Final S→N acyl shift via the second thioester and thiazolidine intermediates

In the final S→N acyl shift step of the protein splicing, the thioester structure from the branched intermediate that is resolved by the hydrolysis of the succinimide (Fig. 8g) is further transformed into a peptide-bond linkage between Gly283 and Cys738. As the thioester bond thus formed is chemically unstable, the S→N acyl shift reaction would proceed more rapidly in the hydrophobic environment of the splicing site, and the spontaneous hydrolysis be prevented by the balanced deprotonation and protonation as in the initial N→S acyl shift. In the beginning of the S→N acyl shift, the neutral Cys738 amino-group formed by the succinimide hydrolysis donates its proton to the carbonyl oxygen of Asn737 in the close vicinity of the side chain of essential His736, and the thus-formed Cys738 N nucleophile attacks on the Gly283 C atom. The resultant intermediate with the tetrahedral Gly283 C (Fig. 8h) has again a thiazolidine ring structure as is formed in the initial N→S acyl shift. The Ser284 N atom of the X10SNS product is closely located to the Gly283 O of the N-extein segment so that an oxyanion of this second thiazolidine intermediate is stabilized by the Cys284 N. The thiazolidine intermediate is finally resolved into a Cys738 thiol and the peptide bond between the N- and C-exteins, releasing the splicing product of the ligated exteins (Figs. 6 and 8i).
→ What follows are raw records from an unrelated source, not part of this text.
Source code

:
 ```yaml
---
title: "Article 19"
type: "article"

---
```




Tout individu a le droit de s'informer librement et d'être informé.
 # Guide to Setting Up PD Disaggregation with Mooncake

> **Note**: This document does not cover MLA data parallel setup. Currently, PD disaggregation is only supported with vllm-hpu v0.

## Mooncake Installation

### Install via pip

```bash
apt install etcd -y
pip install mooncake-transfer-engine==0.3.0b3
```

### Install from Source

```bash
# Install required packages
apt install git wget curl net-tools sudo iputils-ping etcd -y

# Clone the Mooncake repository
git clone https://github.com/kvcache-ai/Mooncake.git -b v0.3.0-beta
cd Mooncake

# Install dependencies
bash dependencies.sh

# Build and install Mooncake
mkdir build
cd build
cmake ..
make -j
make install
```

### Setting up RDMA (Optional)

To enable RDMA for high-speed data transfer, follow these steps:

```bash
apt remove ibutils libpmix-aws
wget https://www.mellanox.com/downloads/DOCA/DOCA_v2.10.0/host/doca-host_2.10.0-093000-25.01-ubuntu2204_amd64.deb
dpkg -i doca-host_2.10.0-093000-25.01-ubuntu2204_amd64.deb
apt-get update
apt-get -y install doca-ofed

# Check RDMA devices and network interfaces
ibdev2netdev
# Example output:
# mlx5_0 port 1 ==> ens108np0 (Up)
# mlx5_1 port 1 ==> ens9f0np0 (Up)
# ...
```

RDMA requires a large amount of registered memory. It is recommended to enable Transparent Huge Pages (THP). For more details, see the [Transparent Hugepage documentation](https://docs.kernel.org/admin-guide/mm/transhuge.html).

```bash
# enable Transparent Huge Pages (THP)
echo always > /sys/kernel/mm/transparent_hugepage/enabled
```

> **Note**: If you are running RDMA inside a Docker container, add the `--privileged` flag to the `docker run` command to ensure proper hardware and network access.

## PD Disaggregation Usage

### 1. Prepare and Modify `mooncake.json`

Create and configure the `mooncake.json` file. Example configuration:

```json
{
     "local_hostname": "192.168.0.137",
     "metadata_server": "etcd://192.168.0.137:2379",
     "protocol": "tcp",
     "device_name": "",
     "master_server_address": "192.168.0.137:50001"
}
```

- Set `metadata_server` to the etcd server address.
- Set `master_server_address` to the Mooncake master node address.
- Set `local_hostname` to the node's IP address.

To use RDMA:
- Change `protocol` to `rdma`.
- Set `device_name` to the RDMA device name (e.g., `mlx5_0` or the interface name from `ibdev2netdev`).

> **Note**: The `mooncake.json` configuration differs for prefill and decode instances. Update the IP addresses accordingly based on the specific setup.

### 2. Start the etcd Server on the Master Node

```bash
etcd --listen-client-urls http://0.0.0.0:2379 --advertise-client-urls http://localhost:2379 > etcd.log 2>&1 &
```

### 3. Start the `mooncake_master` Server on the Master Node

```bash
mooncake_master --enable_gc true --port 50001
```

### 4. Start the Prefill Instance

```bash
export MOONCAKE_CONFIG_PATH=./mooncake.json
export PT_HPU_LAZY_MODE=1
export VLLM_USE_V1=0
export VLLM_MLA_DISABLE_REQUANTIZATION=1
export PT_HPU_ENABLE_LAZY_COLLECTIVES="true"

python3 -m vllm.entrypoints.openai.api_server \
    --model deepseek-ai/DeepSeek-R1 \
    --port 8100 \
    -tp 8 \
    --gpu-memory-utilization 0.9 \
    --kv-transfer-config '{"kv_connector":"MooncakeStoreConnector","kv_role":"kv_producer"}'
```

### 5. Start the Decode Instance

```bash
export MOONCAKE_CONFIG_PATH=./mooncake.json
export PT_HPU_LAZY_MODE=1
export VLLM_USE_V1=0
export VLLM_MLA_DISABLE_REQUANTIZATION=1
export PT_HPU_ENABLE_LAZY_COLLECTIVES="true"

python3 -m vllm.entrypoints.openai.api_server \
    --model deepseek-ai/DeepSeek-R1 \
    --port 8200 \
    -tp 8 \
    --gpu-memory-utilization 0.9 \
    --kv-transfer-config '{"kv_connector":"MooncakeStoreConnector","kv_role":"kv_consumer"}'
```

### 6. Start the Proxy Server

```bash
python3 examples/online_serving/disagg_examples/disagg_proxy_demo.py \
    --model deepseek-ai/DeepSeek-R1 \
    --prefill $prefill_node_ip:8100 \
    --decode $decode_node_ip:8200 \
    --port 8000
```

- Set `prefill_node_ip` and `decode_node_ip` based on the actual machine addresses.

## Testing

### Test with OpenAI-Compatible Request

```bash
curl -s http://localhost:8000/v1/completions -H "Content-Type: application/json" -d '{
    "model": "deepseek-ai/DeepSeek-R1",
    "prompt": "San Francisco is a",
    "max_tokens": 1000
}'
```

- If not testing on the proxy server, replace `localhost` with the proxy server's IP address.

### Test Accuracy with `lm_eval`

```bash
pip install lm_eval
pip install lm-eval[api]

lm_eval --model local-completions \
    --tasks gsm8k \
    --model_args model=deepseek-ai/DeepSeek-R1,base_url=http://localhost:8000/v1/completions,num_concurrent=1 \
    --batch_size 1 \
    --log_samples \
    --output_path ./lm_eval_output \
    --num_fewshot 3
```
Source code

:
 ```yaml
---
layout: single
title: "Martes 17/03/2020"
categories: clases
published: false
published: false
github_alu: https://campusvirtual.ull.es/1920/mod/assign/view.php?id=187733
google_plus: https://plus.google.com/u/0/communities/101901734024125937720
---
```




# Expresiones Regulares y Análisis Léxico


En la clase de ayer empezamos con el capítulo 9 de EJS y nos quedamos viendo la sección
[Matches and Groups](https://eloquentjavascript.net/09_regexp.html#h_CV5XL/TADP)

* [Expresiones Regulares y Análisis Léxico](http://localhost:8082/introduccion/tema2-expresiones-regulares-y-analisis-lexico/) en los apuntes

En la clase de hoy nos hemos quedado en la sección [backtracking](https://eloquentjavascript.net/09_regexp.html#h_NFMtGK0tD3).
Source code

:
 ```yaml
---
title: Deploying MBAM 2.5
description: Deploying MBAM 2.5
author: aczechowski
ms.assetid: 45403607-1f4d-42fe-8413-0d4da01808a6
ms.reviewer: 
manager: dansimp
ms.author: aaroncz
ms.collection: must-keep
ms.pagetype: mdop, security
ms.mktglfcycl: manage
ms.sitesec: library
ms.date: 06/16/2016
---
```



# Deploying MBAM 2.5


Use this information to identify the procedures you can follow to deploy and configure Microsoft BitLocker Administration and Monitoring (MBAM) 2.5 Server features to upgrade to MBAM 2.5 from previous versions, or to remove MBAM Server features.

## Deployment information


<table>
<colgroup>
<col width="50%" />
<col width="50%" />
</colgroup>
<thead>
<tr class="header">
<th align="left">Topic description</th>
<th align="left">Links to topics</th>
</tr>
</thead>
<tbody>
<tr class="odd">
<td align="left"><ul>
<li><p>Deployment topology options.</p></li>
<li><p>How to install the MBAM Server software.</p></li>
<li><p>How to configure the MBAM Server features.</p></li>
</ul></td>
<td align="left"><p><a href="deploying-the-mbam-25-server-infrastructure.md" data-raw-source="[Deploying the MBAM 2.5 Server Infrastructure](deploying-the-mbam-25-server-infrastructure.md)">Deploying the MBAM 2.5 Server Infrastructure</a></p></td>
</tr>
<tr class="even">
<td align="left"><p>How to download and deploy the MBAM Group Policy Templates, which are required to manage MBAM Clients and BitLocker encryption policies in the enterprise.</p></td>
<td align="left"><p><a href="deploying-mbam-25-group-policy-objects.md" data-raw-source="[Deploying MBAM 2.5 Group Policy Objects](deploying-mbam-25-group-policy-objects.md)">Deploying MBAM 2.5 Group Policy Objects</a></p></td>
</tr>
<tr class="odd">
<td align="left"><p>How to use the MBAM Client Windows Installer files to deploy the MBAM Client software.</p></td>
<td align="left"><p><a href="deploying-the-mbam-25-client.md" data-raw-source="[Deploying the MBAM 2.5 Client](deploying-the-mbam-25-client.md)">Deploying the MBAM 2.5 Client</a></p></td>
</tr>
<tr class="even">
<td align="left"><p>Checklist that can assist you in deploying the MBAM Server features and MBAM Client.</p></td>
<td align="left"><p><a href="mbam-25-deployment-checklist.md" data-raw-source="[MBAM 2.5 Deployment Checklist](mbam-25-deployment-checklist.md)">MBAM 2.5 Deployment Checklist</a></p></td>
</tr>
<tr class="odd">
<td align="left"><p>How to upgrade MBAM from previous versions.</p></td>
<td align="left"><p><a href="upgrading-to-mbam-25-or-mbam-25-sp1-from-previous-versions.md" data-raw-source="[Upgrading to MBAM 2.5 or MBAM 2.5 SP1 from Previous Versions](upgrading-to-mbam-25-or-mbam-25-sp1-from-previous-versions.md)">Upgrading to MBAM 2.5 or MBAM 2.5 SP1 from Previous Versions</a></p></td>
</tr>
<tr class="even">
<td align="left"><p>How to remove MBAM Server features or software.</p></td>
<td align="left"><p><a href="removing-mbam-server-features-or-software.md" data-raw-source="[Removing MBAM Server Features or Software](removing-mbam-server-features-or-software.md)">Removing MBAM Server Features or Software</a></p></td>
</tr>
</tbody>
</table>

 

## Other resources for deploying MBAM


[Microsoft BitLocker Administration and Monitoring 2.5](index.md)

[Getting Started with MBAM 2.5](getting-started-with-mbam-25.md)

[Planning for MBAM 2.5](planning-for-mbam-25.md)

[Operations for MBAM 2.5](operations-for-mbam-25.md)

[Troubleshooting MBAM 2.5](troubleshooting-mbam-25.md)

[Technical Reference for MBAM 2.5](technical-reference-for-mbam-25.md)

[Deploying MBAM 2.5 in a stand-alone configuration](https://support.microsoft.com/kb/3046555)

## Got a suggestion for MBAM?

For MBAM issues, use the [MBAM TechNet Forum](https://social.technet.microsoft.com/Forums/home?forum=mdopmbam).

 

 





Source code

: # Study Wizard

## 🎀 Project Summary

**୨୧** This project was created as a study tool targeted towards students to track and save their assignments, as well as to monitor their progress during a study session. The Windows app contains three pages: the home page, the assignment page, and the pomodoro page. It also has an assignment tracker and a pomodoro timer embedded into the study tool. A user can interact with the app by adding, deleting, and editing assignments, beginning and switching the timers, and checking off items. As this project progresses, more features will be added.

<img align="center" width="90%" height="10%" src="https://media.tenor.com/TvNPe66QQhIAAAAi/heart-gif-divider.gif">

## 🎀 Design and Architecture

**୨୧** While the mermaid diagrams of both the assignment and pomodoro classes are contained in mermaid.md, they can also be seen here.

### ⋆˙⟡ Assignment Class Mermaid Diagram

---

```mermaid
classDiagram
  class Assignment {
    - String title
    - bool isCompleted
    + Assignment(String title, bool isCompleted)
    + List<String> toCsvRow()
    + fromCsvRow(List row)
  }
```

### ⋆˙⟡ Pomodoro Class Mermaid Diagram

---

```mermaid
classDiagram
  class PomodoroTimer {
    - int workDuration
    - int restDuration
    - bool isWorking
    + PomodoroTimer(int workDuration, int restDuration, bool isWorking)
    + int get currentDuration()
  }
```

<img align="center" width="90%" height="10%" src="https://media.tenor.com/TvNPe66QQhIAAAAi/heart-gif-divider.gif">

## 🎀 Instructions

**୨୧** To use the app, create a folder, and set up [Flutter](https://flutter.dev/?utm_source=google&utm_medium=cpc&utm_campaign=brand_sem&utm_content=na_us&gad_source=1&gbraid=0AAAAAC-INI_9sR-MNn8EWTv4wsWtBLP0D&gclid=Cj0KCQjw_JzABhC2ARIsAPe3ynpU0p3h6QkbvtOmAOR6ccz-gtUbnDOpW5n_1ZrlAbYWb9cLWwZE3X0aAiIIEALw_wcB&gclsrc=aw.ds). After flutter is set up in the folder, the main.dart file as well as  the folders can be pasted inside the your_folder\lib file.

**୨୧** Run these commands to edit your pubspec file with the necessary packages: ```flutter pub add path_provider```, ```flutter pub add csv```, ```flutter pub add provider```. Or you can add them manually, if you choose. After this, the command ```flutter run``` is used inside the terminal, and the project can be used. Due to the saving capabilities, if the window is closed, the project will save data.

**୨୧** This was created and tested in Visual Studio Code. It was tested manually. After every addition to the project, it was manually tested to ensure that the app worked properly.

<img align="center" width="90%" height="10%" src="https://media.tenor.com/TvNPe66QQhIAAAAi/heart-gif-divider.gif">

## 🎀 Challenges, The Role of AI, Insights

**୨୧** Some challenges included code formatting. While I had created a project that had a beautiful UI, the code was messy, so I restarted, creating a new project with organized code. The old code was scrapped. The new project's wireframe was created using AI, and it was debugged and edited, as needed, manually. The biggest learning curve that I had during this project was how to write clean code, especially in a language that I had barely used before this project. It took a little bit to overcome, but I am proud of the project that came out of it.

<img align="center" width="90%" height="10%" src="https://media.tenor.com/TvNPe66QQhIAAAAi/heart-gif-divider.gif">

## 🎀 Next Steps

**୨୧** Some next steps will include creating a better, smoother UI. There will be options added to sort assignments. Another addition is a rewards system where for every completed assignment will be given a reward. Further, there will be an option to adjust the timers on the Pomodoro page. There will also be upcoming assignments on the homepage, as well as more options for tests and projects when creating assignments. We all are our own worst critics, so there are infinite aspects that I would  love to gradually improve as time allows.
Ludwig et al.[34)] have recently detected a thiazoline ring formation via a thiazolidine intermediate when the splicing assay using an artificial semi-synthetic protein trans-splicing system was carried out with a mutated intein in which the thioester formation step was blocked. This detection justifies our proposal stating the thiazolidine formation in the course of the initial N→S acyl shift (Fig. 8b). The final S→N acyl shift also involves the thiazolidine formation (Fig. 8h), and is the reverse reaction of the justified N→S acyl shift step.

Conclusion

Protein splicing is a novel biological reaction that implements the editing of genetic information transfer at a protein level and proceeds autocatalytically in a single molecule of precursor polypeptides. Based on the crystal structures we proposed and highlighted that the formation of the thiazolidine intermediate is a key step for the first and final acyl shifts, both of which are entirely driven by protonation and deprotonation within the splicing sites. This proposal has directed further theoretical studies with the use of ab initio quantum molecular dynamics.

The work conducted on protein splicing has already opened a new era for investigating the origin and evolutional past of the selfish genetic element VDE in chromosomes as well as for providing novel technologies in protein chemistry.[26)]

We conclude that protein splicing requires catalytic residues Cys284, His362 and Asn737 as the cis-acting elements whereas Gly283 and Cys738 as the trans effectors. In addition, the short antiparallel β-sheet formed between the N-extein residues 281–283 and the C-extein residues 739–741 plays a key structural role in stabilizing the splicing junctions. Val403 is located at the long distance from Cys284 in the splicing site, and its nonconservative mutation to aspartate hinders protein splicing by causing a structural perturbation on the catalytic residues. The splicing mechanism functions only when these cis elements in the parasitic intein domain combine with the trans effectors in the host extein domains of the single spliced propeptide. Our work establishes the first milestone of thiazolidine chemistry for the world of protein splicing.